The American Air Force, saying it must secure space to protect the nation from attack, is seeking President George W Bush's approval of a national-security directive that could move the US closer to fielding space weapons, the New York Times reported today.
A Presidential directive is expected within weeks, the report added quoting a senior administration official, who, it said, is involved with space policy and insisted he should not be identified because the directive is still under final review and the white house has not disclosed its details.
The Times quoted a senior administration official as saying a new presidential directive would replace a 1996 Clinton administration policy that emphasised a more pacific use of space, including spy satellites' support for military operations, arms control and nonproliferation pacts.
Any deployment of space weapons would face financial, technological, political and diplomatic hurdles, although no treaty or law bans Washington from putting weapons in space, barring weapons of mass destruction, the report said.
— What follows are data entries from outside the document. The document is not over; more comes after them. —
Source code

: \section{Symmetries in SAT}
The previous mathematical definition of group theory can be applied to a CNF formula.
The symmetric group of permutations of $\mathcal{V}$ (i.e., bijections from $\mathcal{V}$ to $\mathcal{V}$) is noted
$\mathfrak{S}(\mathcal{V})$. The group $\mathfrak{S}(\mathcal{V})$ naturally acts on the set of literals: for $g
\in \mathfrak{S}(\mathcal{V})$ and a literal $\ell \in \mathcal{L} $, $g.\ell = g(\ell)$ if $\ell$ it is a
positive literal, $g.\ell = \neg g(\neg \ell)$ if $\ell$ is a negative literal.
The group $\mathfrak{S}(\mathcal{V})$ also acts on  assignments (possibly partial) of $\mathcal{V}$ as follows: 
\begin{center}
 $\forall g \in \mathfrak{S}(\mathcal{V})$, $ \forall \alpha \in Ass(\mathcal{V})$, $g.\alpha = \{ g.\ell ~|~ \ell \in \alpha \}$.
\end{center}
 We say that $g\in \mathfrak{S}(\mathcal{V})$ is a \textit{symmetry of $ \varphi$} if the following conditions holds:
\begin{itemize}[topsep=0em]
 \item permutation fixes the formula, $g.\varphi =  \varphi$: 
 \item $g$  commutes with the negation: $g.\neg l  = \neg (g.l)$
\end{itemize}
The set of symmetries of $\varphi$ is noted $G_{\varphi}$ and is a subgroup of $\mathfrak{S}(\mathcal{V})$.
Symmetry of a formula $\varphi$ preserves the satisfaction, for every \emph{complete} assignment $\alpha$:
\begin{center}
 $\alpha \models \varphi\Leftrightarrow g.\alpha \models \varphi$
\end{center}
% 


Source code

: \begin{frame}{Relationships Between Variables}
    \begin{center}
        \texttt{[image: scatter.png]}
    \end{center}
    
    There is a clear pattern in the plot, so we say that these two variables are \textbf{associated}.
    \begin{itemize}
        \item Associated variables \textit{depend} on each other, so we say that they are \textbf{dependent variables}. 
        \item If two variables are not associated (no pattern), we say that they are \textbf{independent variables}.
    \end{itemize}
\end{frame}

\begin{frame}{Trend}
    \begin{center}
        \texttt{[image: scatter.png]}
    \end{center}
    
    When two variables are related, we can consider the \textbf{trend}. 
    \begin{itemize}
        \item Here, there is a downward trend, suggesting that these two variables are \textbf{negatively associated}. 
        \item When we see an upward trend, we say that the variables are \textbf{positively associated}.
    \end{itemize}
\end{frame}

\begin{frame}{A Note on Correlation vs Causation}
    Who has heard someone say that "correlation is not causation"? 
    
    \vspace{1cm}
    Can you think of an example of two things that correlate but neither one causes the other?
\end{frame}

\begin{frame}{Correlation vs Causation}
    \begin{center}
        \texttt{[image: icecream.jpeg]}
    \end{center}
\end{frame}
Air force officials told the paper that the directive, which is still in draft form, did not call for militarising space.
“The focus of the process is not putting weapons in space,” said Maj Karen Finn, an Air Force spokeswoman, who added that the white house, not the air force, makes national policy. “The focus is having free access in space.”
With little public debate, the paper said, the Pentagon has already spent billions of dollars developing space weapons and preparing plans to deploy them.
“We haven't reached the point of strafing and bombing from space,” Pete Teets, who stepped down last month as the acting secretary of the air force, told a space warfare symposium last year. “Nonetheless, we are thinking about those possibilities.”
In January 2001, a commission led by Donald H Rumsfeld, then the newly nominated Defence Secretary, recommended that the military should “ensure that the president will have the option to deploy weapons in space,” the Times recalled.
It said that “explicit national security guidance and defence policy is needed to direct development of doctrine, concepts of operations and capabilities for space, including weapons systems that operate in space.”
The effort to develop a new policy directive, the times said, reflects three years of work prompted by the report. The white house would not say if all the report's recommendations would be adopted.
In 2002, after weighing the report of the Rumsfeld space commission, bush withdrew from the 30-year-old antiballistic missile treaty, which banned space-based weapons.
Ever since then, the times said, the air force has sought a new presidential policy officially ratifying the concept of seeking American space superiority.
The Air Force believes “we must establish and maintain space superiority,” Gen Lance Lord, who leads the Air Force space command, told Congress recently. “Simply put, it's the American way of fighting.”